▶ _Work request_: Set down all of the data exactly as it appears.

Recorded data: Begin

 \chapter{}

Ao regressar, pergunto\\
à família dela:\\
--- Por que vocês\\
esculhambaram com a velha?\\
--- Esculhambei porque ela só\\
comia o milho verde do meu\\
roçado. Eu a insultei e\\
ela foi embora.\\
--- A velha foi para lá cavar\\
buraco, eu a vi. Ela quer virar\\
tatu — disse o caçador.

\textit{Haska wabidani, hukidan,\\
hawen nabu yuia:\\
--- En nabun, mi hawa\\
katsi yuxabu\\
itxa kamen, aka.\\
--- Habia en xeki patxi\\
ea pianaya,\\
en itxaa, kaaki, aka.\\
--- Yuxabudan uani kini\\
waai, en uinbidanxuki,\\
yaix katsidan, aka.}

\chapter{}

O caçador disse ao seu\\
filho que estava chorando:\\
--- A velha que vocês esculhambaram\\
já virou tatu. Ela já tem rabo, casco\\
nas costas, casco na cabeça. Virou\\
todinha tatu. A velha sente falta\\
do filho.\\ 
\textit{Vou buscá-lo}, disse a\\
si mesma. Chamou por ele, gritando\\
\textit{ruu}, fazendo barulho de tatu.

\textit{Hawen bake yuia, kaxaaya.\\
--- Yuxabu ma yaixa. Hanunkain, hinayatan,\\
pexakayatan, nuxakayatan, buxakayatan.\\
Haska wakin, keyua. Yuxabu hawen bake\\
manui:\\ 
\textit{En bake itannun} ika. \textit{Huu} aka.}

Recorded data: End

▶ _Solution to the exercise_:
 \chapter{}

Ao regressar, pergunto\\
à família dela:\\
--- Por que vocês\\
esculhambaram com a velha?\\
--- Esculhambei porque ela só\\
comia o milho verde do meu\\
roçado. Eu a insultei e\\
ela foi embora.\\
--- A velha foi para lá cavar\\
buraco, eu a vi. Ela quer virar\\
tatu — disse o caçador.

\textit{Haska wabidani, hukidan,\\
hawen nabu yuia:\\
--- En nabun, mi hawa\\
katsi yuxabu\\
itxa kamen, aka.\\
--- Habia en xeki patxi\\
ea pianaya,\\
en itxaa, kaaki, aka.\\
--- Yuxabudan uani kini\\
waai, en uinbidanxuki,\\
yaix katsidan, aka.}

\chapter{}

O caçador disse ao seu\\
filho que estava chorando:\\
--- A velha que vocês esculhambaram\\
já virou tatu. Ela já tem rabo, casco\\
nas costas, casco na cabeça. Virou\\
todinha tatu. A velha sente falta\\
do filho.\\ 
\textit{Vou buscá-lo}, disse a\\
si mesma. Chamou por ele, gritando\\
\textit{ruu}, fazendo barulho de tatu.

\textit{Hawen bake yuia, kaxaaya.\\
--- Yuxabu ma yaixa. Hanunkain, hinayatan,\\
pexakayatan, nuxakayatan, buxakayatan.\\
Haska wakin, keyua. Yuxabu hawen bake\\
manui:\\ 
\textit{En bake itannun} ika. \textit{Huu} aka.}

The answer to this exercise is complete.